Could you restate the entries word for word, without the images?

--- Excerpted data Enclosed Below ---

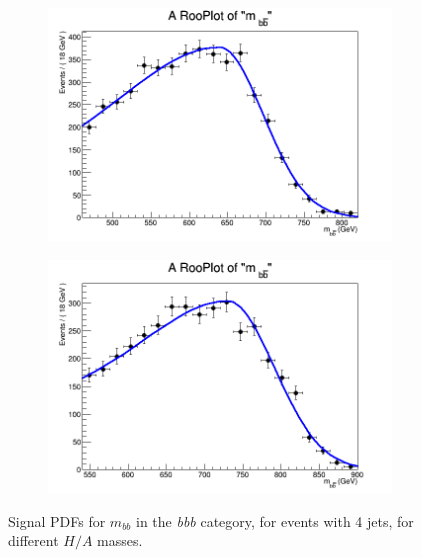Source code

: \begin{figure}[phtb!]
\begin{center}
  \begin{subfigure}[$m_{A}=700$ GeV]{0.4\textwidth}\includegraphics[width=\textwidth]{FitResults/images/fitMC_bAbb700_2.png}\end{subfigure}
  \begin{subfigure}[$m_{A}=800$ GeV]{0.4\textwidth}\includegraphics[width=\textwidth]{FitResults/images/fitMC_bAbb800_2.png}\end{subfigure}
  \caption{Signal PDFs for $m_{bb}$ in the {\it bbb} category, for events with 4 jets, for different $H/A$ masses. \label{fig:signalPDFs_4j}}
    \end{center}
\end{figure}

--- End of Enclosed Excerpted data ---

#### [Result]
Source code

: \begin{figure}[phtb!]
\begin{center}
  \begin{subfigure}[$m_{A}=700$ GeV]{0.4\textwidth}\includegraphics[width=\textwidth]{FitResults/images/fitMC_bAbb700_2.png}\end{subfigure}
  \begin{subfigure}[$m_{A}=800$ GeV]{0.4\textwidth}\includegraphics[width=\textwidth]{FitResults/images/fitMC_bAbb800_2.png}\end{subfigure}
  \caption{Signal PDFs for $m_{bb}$ in the {\it bbb} category, for events with 4 jets, for different $H/A$ masses. \label{fig:signalPDFs_4j}}
    \end{center}
\end{figure}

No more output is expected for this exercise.